Unser Ziel ist es, das Einkaufen einfacher und sicherer zu machen – smoooth eben. Deshalb unternehmen wir weitreichende Maßnahmen, um dich als Käufer vor Betrug und unzuverlässigen Online-Händlern zu schützen. Immer wenn du das Logo von Klarna in einem Online-Shop siehst, kannst du sichergehen, dass der Shop vertrauenswürdig ist und unsere strengen Anforderungen erfüllt.
Klarna ist zusätzlich vom TÜV Saarland und Trusted Shops zertifiziert. Zertifikate geben dir als Verbraucher positive Hinweise auf die Qualität von Dienstleistungen und Produkten. Die unter “dem TÜV” eingetragenen Vereine sind weltweit bekannt und seine Zertifikate genießen international höchstes Ansehen. Der TÜV Saarland hat sich auf kundenorientierte Dienstleistungen außerhalb der traditionellen amtlichen Tätigkeitsfelder konzentriert. Durch eine genaue Prüfung stellt der TÜV Saarland jedes Jahr sicher, dass unser Geschäftsmodell seriös ist und Klarna sichere Zahlungsarten anbietet.
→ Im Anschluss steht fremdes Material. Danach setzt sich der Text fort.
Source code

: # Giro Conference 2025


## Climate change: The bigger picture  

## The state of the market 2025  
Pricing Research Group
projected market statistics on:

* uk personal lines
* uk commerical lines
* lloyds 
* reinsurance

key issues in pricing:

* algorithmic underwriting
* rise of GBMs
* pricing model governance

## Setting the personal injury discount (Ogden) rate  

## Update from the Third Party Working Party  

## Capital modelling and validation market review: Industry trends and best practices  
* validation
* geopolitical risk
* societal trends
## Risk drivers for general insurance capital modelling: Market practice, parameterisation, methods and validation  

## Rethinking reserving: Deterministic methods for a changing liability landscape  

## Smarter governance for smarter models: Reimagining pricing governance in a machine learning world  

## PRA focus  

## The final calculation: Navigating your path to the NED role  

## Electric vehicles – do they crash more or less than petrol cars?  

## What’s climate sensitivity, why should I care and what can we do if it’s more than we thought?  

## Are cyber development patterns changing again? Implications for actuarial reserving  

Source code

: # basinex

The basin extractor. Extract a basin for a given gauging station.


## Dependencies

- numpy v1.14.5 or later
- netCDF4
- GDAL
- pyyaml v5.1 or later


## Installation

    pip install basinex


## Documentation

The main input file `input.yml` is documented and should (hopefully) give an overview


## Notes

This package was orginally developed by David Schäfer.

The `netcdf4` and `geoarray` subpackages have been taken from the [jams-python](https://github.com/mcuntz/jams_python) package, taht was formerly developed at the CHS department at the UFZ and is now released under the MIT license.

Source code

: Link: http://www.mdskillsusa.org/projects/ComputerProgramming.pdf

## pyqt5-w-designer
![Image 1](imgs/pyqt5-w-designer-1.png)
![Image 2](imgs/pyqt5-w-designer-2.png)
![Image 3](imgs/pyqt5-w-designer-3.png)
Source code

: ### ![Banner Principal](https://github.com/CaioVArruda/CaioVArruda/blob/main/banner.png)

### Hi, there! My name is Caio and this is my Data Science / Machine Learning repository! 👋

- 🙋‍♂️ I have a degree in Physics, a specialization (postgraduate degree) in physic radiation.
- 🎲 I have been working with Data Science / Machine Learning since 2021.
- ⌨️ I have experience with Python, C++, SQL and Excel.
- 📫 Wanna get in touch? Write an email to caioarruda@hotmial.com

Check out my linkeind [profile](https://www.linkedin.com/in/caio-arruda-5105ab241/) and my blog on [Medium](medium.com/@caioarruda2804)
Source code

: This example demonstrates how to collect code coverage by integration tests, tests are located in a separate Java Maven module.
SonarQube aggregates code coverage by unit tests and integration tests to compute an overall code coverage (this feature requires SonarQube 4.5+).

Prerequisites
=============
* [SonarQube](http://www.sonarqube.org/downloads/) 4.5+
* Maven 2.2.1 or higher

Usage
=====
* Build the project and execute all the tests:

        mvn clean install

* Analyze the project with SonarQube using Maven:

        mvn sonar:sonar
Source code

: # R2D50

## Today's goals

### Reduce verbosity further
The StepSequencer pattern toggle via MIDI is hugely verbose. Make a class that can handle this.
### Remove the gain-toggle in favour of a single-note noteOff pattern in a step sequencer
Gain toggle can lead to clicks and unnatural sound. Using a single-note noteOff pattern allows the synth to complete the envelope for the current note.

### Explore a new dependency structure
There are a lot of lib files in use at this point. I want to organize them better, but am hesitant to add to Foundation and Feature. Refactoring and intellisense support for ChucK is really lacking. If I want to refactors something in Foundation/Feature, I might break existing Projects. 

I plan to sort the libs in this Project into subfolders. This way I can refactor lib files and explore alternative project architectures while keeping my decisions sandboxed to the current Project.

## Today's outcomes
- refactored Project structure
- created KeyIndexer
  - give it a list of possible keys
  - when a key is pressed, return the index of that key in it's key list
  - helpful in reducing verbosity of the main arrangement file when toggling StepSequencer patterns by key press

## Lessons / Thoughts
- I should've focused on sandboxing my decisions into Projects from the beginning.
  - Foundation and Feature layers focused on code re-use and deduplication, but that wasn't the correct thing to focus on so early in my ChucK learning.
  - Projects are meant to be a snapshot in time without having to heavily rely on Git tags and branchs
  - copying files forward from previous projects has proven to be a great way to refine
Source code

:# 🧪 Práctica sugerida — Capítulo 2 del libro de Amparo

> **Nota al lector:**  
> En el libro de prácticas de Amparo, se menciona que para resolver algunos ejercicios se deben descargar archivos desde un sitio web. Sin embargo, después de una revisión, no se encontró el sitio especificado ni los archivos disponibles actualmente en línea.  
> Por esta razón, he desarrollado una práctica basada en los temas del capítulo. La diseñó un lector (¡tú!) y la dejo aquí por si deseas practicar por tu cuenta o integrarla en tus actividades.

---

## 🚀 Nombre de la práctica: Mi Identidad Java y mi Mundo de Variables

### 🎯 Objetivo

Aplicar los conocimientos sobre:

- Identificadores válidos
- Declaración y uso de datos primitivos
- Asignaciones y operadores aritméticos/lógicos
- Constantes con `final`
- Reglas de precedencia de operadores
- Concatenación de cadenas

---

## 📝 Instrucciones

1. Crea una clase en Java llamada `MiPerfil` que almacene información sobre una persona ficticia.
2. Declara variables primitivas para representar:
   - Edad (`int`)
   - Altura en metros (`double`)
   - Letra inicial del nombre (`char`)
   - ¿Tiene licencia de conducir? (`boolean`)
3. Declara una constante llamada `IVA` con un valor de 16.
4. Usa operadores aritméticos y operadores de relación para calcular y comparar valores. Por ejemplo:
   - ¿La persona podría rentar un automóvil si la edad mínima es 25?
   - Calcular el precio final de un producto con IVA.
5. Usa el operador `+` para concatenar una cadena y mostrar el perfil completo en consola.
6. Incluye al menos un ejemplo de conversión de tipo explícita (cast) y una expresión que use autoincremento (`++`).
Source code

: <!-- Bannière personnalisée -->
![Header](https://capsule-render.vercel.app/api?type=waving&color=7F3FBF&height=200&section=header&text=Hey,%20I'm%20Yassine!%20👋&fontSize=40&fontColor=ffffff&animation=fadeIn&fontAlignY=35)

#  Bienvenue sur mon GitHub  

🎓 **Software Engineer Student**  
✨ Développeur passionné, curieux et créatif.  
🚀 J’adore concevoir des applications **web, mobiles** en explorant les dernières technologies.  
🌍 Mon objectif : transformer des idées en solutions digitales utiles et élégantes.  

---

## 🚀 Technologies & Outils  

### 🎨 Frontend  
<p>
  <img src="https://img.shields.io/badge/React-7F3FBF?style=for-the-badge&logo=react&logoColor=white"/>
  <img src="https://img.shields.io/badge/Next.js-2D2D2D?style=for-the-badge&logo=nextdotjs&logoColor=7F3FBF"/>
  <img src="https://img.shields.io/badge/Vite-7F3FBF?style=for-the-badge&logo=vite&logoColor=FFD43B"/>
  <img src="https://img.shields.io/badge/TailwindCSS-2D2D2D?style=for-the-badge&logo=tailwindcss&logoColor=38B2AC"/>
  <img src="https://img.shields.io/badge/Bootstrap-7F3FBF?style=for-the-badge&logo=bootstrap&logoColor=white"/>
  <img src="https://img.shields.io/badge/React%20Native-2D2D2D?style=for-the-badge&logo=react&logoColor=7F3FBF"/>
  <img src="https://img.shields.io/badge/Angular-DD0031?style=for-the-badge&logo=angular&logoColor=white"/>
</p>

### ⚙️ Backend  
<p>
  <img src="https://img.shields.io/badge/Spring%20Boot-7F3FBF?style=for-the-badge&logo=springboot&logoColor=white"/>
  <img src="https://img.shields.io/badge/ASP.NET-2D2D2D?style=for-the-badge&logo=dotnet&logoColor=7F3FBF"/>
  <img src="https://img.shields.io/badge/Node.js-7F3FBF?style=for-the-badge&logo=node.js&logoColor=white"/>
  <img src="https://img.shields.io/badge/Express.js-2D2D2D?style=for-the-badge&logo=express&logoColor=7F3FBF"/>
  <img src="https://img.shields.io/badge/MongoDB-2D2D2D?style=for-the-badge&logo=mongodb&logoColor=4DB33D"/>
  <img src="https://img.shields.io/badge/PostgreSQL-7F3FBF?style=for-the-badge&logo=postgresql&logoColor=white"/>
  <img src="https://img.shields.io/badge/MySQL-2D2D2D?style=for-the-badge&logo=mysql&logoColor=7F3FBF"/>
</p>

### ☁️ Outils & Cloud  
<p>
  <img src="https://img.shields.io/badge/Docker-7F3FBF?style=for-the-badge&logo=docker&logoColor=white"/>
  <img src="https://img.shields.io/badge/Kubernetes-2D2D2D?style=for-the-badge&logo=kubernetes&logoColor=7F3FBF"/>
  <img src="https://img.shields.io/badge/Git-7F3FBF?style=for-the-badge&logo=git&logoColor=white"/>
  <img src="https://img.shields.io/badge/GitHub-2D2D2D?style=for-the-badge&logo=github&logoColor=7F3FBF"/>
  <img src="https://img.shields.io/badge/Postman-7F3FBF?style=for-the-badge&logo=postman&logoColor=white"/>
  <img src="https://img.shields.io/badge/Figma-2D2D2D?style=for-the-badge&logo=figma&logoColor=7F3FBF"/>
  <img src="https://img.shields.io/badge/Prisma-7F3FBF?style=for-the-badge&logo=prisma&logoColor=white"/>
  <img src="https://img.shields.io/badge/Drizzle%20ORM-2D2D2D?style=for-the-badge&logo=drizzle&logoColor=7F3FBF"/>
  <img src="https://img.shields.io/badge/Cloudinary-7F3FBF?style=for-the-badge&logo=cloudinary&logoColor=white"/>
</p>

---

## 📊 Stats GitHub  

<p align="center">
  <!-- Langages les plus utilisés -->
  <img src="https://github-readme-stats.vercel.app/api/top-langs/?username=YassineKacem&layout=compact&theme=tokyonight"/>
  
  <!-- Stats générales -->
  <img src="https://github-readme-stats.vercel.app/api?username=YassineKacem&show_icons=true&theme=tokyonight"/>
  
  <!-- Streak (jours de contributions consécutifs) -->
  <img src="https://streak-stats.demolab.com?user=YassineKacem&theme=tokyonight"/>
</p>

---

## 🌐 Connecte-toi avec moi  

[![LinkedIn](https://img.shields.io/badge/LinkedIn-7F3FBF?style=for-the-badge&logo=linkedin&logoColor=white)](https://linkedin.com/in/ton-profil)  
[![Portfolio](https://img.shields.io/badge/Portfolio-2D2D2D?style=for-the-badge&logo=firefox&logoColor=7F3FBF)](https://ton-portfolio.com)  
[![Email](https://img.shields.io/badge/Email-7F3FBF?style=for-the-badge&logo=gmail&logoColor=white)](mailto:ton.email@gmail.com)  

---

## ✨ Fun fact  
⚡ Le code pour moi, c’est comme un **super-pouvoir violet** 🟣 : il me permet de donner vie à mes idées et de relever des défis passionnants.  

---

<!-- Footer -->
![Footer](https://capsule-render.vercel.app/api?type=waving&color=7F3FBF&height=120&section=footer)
Klarna ist seit 2011 „Trusted Shops Authorized Partner“ und als „autorisierter Partner“ sind Klarnas Prozesse perfekt an die Qualitätskriterien von Trusted Shops angepasst. Die Qualitätskriterien von Trusted Shops basieren auf nationalen und europäischen Gesetzen, die für das Einkaufen im Internet wichtig sind. Sie berücksichtigen aktuelle Urteile und Forderungen der Verbraucherschutzverbände oder gehen sogar darüber hinaus. Lies hier mehr zum Trusted Shops Gütesiegel.
Zudem sichert dich bei jedem Einkauf mit Klarna der Klarna Käuferschutz ab. Das ist eine Vereinbarung zwischen dir und Klarna, die dir ein sicheres Einkaufen im Internet ermöglicht. Um sicherzustellen, dass die Käuferschutzrichtlinie greift, musst du den Einkauf als Verbraucher bei einem Unternehmer tätigen. Bitte beachte, dass die Käuferschutzrichtlinie beim Bezahlen mit Sofort nur gilt, wenn dies ausdrücklich auf der Zahlungsarten-Auswahlseite im Online-Shop des Händlers angegeben ist.
Na klar! Du kannst jederzeit mit uns in der App chatten oder uns telefonisch erreichen unter 0221 669 501 10.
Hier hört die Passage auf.